An example of some assessments about sustainability might include:

  • “The government should be making business be sustainable!”
  • “Sustainability costs business big money!”
  • “Changing my behaviour won’t really make a significant difference!”

Grounding your assessments and opinions…

Here is a series of questions to help you ground your assessments. It’s drawn from one of my favourite book series  – “Coaching to the Human Soul”:

  1. How does it serve me to hold this opinion? What future actions might it influence?
  2.  In which area of life or work am I holding and using this opinion?
  3.  What standards or judgments am I using to support holding this opinion?
  4.  What specific, observable, measurable facts am I using to support holding this opinion?
  5.  What specific, observable, measurable facts are there that contradict this opinion?

Often, when we examine our opinions (ground our assessments) we find that new possibilities open up for us from the review process.  This can happen even when we decide our assessment is well-grounded, because we’re taking time out to reflect and observe.
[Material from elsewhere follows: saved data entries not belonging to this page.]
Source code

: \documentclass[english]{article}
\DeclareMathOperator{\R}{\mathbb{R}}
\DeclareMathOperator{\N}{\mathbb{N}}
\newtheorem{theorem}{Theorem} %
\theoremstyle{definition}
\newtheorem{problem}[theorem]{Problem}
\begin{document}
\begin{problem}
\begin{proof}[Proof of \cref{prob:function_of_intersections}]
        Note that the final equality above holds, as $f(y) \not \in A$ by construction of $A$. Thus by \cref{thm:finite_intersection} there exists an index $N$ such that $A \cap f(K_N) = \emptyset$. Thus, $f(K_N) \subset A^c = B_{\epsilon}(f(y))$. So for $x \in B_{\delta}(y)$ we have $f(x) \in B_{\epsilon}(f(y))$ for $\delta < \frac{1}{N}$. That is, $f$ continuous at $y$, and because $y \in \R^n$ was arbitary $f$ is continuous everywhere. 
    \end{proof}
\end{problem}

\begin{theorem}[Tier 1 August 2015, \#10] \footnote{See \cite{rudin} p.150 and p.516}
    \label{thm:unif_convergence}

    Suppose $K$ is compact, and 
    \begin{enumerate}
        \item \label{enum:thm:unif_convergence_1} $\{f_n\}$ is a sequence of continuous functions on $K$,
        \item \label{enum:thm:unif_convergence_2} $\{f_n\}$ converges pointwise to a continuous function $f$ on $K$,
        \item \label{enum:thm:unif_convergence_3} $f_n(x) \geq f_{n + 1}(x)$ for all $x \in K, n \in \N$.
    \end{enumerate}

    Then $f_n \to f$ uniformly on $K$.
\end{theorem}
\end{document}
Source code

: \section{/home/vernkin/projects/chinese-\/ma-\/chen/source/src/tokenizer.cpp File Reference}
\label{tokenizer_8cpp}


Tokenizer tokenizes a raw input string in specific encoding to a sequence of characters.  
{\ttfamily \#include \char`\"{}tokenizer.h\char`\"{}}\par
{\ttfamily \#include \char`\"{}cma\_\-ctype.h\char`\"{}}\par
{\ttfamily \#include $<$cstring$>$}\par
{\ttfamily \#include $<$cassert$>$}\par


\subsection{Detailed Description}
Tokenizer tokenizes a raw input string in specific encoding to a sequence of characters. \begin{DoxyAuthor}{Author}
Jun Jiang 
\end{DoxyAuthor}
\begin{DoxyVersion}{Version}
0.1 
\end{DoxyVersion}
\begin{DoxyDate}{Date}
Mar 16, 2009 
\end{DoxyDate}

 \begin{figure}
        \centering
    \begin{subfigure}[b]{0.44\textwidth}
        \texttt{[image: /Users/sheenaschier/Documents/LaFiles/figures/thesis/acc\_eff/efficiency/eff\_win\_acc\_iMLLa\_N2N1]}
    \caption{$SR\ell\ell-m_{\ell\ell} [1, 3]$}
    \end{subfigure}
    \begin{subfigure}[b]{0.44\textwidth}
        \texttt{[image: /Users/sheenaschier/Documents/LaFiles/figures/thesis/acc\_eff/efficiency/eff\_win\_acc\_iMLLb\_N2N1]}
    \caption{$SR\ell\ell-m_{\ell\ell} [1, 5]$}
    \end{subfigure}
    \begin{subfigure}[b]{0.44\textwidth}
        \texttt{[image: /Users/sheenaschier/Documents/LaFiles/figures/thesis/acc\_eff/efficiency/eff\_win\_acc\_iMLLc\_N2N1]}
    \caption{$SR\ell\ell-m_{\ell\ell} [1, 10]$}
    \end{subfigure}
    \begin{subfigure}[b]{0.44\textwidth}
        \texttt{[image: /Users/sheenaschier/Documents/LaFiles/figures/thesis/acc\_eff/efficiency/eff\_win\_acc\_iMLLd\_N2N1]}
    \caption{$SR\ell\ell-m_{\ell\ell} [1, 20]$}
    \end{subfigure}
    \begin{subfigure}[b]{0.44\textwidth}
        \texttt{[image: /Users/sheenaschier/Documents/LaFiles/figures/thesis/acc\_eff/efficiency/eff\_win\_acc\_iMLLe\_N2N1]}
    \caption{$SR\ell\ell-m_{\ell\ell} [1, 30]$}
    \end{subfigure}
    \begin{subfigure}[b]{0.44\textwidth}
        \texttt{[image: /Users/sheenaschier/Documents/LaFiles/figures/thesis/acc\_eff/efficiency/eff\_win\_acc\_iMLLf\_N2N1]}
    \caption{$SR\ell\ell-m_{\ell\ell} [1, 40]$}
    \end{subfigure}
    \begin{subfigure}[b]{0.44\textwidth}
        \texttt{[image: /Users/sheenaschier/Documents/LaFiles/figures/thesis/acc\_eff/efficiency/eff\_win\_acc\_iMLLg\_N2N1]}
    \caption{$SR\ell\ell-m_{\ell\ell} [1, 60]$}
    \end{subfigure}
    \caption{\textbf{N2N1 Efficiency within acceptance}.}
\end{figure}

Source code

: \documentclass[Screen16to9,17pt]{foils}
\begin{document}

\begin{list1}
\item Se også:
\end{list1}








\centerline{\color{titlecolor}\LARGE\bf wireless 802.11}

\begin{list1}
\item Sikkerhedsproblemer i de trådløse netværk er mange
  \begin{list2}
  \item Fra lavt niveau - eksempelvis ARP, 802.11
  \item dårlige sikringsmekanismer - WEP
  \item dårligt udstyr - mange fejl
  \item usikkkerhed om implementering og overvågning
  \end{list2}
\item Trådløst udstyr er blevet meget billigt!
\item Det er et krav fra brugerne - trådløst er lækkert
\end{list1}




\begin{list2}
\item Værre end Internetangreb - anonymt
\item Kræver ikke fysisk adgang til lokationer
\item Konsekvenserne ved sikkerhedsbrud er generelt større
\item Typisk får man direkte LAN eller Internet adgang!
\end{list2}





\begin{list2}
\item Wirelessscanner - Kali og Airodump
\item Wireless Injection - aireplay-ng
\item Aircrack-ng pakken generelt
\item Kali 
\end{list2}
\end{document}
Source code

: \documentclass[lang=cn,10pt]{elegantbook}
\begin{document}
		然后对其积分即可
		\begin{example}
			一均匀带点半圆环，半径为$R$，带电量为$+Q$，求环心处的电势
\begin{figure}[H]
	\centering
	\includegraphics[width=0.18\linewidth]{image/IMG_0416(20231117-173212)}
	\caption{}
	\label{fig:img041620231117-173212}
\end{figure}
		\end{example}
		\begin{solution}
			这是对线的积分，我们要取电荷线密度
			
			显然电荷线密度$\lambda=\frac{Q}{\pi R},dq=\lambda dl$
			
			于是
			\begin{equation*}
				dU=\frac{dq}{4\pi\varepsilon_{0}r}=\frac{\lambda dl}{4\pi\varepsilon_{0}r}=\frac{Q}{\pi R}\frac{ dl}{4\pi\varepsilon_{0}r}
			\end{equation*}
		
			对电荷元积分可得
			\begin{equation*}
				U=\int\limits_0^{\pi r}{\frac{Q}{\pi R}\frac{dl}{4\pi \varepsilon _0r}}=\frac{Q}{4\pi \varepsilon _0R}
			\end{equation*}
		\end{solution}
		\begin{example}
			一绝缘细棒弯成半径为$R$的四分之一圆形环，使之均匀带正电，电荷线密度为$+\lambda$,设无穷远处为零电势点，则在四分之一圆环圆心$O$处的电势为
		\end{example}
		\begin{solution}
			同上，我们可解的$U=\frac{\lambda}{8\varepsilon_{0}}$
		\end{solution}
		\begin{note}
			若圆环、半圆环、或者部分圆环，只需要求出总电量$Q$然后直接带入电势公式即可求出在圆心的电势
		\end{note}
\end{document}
At other times we may find that our assessment is inaccurate or out-of-date.   We  may have been exerting effort or emotional energy somewhere pretty ineffective.  Knowing this, we can look for other more productive areas to act.

Grounding our example assessment…

So lets take one of our sample assessments and ground it:“The government should be making business be sustainable!”

Examining the quality of this assessment we might find that:

  1. By holding this assessment, it might focus our sustainability efforts on the political system.  Or if we also assess we have no political power, we may feel helpless and hopeless.
  2. In exploring which domains this belief operates, we might find that we are only considering national government, not state or local authorities.
  3. In exploring the standards which we apply to sustainability, we may find that we’re not clear on what specifically we want controlled – carbon emissions, e-waste or water consumption.
  4. When we search for specific facts supporting our assessment, we may find that government can only attempt to regulate specific behaviour or outcomes.
  5. When we look for contradictory evidence, we may find that government cannot influence business strategy.  We may also find that (being human organisations), businesses do not always comply with regulations.

From this analysis – given we still want to influence business – we may start to look for new and more effective strategies for influencing our target organisations.

So now it’s your turn…

Go back to what you’ve written and start looking for embedded assumptions, opinions and beliefs.  Write each of them out separately.  There they are – assessments for you to ground.    Ask yourself:

  1. How does it serve me to hold this opinion? What future actions might it influence?
  2.  In which area of life or work am I holding and using this opinion?
  3.  What standards or judgments am I using to support holding this opinion?
  4.  What specific, observable, measurable facts am I using to support holding this opinion?
  5.  What specific, observable, measurable facts are there that contradict this opinion?
change-making

What new possibilities do these questions open up for you?  Are there ungrounded assessments that you have been treating as facts?  Where might there be leverage points that you haven’t seen before?  What actions occur to you that you haven’t considered before?

Want to be a change-maker?

Getting things done in the world requires us to deal with the world as it is – not as we want it to be, or how we understood it last year.   Identifying and validating the quality of our assessments – our opinions and beliefs – is a key first step in becoming a more powerful change-maker.